Brief
What is needed here is an exact copy of all the records below.

Items listed in a dataset
════════
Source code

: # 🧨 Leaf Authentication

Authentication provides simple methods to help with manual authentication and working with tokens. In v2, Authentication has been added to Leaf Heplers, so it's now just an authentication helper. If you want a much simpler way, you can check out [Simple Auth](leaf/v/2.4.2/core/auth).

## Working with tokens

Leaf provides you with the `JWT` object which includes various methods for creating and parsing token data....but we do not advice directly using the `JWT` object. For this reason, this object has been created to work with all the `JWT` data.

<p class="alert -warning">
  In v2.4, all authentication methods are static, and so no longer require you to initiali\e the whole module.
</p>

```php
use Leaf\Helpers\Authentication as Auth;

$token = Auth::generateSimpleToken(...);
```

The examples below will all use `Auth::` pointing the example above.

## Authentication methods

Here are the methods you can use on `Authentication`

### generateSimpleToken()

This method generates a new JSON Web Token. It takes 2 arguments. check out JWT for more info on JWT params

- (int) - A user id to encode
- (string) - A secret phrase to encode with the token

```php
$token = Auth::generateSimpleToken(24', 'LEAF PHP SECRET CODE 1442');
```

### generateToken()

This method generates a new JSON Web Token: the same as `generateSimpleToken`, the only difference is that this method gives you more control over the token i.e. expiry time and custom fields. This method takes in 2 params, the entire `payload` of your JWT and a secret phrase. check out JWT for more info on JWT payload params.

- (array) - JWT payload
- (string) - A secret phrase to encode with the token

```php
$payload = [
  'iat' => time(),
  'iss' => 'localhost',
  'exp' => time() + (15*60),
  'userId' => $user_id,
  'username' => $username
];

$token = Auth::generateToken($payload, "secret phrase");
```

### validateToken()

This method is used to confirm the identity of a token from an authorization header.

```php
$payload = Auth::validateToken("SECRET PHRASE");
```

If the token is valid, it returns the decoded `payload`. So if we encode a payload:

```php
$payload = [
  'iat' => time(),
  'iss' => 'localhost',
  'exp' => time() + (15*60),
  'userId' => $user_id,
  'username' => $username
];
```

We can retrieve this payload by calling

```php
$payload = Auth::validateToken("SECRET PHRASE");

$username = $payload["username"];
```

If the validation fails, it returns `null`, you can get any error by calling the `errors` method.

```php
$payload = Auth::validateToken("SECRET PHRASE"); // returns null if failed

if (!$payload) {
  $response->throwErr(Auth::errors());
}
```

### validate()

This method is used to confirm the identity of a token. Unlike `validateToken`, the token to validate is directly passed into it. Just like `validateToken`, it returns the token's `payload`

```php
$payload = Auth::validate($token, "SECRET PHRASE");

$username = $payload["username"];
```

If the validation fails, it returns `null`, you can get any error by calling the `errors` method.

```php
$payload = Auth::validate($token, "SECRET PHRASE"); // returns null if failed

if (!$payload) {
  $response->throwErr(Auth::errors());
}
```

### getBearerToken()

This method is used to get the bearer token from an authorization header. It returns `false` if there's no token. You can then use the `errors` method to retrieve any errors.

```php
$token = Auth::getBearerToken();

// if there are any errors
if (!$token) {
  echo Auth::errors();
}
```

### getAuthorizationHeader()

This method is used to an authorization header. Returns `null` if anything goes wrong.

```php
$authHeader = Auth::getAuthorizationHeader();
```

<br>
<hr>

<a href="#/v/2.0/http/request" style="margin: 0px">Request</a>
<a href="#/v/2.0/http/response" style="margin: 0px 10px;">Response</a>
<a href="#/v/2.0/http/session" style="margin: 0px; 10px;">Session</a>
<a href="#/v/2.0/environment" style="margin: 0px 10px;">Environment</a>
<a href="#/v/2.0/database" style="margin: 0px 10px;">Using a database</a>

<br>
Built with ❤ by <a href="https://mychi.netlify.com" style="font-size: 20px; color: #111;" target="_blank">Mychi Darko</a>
════════
Expected answer
Source code

: # 🧨 Leaf Authentication

Authentication provides simple methods to help with manual authentication and working with tokens. In v2, Authentication has been added to Leaf Heplers, so it's now just an authentication helper. If you want a much simpler way, you can check out [Simple Auth](leaf/v/2.4.2/core/auth).

## Working with tokens

Leaf provides you with the `JWT` object which includes various methods for creating and parsing token data....but we do not advice directly using the `JWT` object. For this reason, this object has been created to work with all the `JWT` data.

<p class="alert -warning">
  In v2.4, all authentication methods are static, and so no longer require you to initiali\e the whole module.
</p>

```php
use Leaf\Helpers\Authentication as Auth;

$token = Auth::generateSimpleToken(...);
```

The examples below will all use `Auth::` pointing the example above.

## Authentication methods

Here are the methods you can use on `Authentication`

### generateSimpleToken()

This method generates a new JSON Web Token. It takes 2 arguments. check out JWT for more info on JWT params

- (int) - A user id to encode
- (string) - A secret phrase to encode with the token

```php
$token = Auth::generateSimpleToken(24', 'LEAF PHP SECRET CODE 1442');
```

### generateToken()

This method generates a new JSON Web Token: the same as `generateSimpleToken`, the only difference is that this method gives you more control over the token i.e. expiry time and custom fields. This method takes in 2 params, the entire `payload` of your JWT and a secret phrase. check out JWT for more info on JWT payload params.

- (array) - JWT payload
- (string) - A secret phrase to encode with the token

```php
$payload = [
  'iat' => time(),
  'iss' => 'localhost',
  'exp' => time() + (15*60),
  'userId' => $user_id,
  'username' => $username
];

$token = Auth::generateToken($payload, "secret phrase");
```

### validateToken()

This method is used to confirm the identity of a token from an authorization header.

```php
$payload = Auth::validateToken("SECRET PHRASE");
```

If the token is valid, it returns the decoded `payload`. So if we encode a payload:

```php
$payload = [
  'iat' => time(),
  'iss' => 'localhost',
  'exp' => time() + (15*60),
  'userId' => $user_id,
  'username' => $username
];
```

We can retrieve this payload by calling

```php
$payload = Auth::validateToken("SECRET PHRASE");

$username = $payload["username"];
```

If the validation fails, it returns `null`, you can get any error by calling the `errors` method.

```php
$payload = Auth::validateToken("SECRET PHRASE"); // returns null if failed

if (!$payload) {
  $response->throwErr(Auth::errors());
}
```

### validate()

This method is used to confirm the identity of a token. Unlike `validateToken`, the token to validate is directly passed into it. Just like `validateToken`, it returns the token's `payload`

```php
$payload = Auth::validate($token, "SECRET PHRASE");

$username = $payload["username"];
```

If the validation fails, it returns `null`, you can get any error by calling the `errors` method.

```php
$payload = Auth::validate($token, "SECRET PHRASE"); // returns null if failed

if (!$payload) {
  $response->throwErr(Auth::errors());
}
```

### getBearerToken()

This method is used to get the bearer token from an authorization header. It returns `false` if there's no token. You can then use the `errors` method to retrieve any errors.

```php
$token = Auth::getBearerToken();

// if there are any errors
if (!$token) {
  echo Auth::errors();
}
```

### getAuthorizationHeader()

This method is used to an authorization header. Returns `null` if anything goes wrong.

```php
$authHeader = Auth::getAuthorizationHeader();
```

<br>
<hr>

<a href="#/v/2.0/http/request" style="margin: 0px">Request</a>
<a href="#/v/2.0/http/response" style="margin: 0px 10px;">Response</a>
<a href="#/v/2.0/http/session" style="margin: 0px; 10px;">Session</a>
<a href="#/v/2.0/environment" style="margin: 0px 10px;">Environment</a>
<a href="#/v/2.0/database" style="margin: 0px 10px;">Using a database</a>

<br>
Built with ❤ by <a href="https://mychi.netlify.com" style="font-size: 20px; color: #111;" target="_blank">Mychi Darko</a>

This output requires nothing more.